Output every record word for word, minus the pictures.

*** Opening Information shown ***

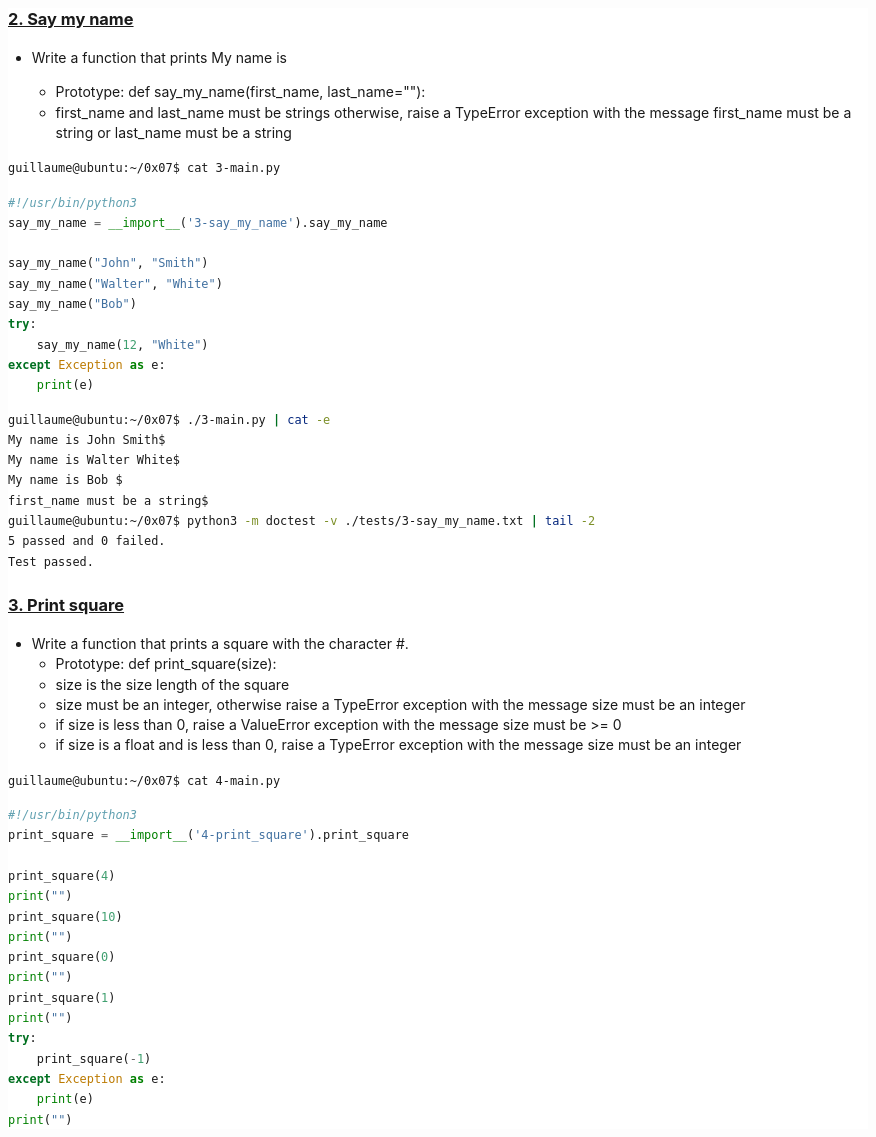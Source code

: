 ### [2. Say my name](./3-say_my_name.py)

- Write a function that prints My name is <first name> <last name>
  - Prototype: def say_my_name(first_name, last_name=""):
  - first_name and last_name must be strings otherwise, raise a TypeError exception with the message first_name must be a string or last_name must be a string

```sh
guillaume@ubuntu:~/0x07$ cat 3-main.py
```

```python
#!/usr/bin/python3
say_my_name = __import__('3-say_my_name').say_my_name

say_my_name("John", "Smith")
say_my_name("Walter", "White")
say_my_name("Bob")
try:
    say_my_name(12, "White")
except Exception as e:
    print(e)

```

```sh
guillaume@ubuntu:~/0x07$ ./3-main.py | cat -e
My name is John Smith$
My name is Walter White$
My name is Bob $
first_name must be a string$
guillaume@ubuntu:~/0x07$ python3 -m doctest -v ./tests/3-say_my_name.txt | tail -2
5 passed and 0 failed.
Test passed.
```

### [3. Print square](./4-print_square.py)

- Write a function that prints a square with the character #.
  - Prototype: def print_square(size):
  - size is the size length of the square
  - size must be an integer, otherwise raise a TypeError exception with the message size must be an integer
  - if size is less than 0, raise a ValueError exception with the message size must be >= 0
  - if size is a float and is less than 0, raise a TypeError exception with the message size must be an integer

```sh
guillaume@ubuntu:~/0x07$ cat 4-main.py
```

```python
#!/usr/bin/python3
print_square = __import__('4-print_square').print_square

print_square(4)
print("")
print_square(10)
print("")
print_square(0)
print("")
print_square(1)
print("")
try:
    print_square(-1)
except Exception as e:
    print(e)
print("")
```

*** Closing Information shown ***

:: Response box ::
Source code

: ### [2. Say my name](./3-say_my_name.py)

- Write a function that prints My name is <first name> <last name>
  - Prototype: def say_my_name(first_name, last_name=""):
  - first_name and last_name must be strings otherwise, raise a TypeError exception with the message first_name must be a string or last_name must be a string

```sh
guillaume@ubuntu:~/0x07$ cat 3-main.py
```

```python
#!/usr/bin/python3
say_my_name = __import__('3-say_my_name').say_my_name

say_my_name("John", "Smith")
say_my_name("Walter", "White")
say_my_name("Bob")
try:
    say_my_name(12, "White")
except Exception as e:
    print(e)

```

```sh
guillaume@ubuntu:~/0x07$ ./3-main.py | cat -e
My name is John Smith$
My name is Walter White$
My name is Bob $
first_name must be a string$
guillaume@ubuntu:~/0x07$ python3 -m doctest -v ./tests/3-say_my_name.txt | tail -2
5 passed and 0 failed.
Test passed.
```

### [3. Print square](./4-print_square.py)

- Write a function that prints a square with the character #.
  - Prototype: def print_square(size):
  - size is the size length of the square
  - size must be an integer, otherwise raise a TypeError exception with the message size must be an integer
  - if size is less than 0, raise a ValueError exception with the message size must be >= 0
  - if size is a float and is less than 0, raise a TypeError exception with the message size must be an integer

```sh
guillaume@ubuntu:~/0x07$ cat 4-main.py
```

```python
#!/usr/bin/python3
print_square = __import__('4-print_square').print_square

print_square(4)
print("")
print_square(10)
print("")
print_square(0)
print("")
print_square(1)
print("")
try:
    print_square(-1)
except Exception as e:
    print(e)
print("")
```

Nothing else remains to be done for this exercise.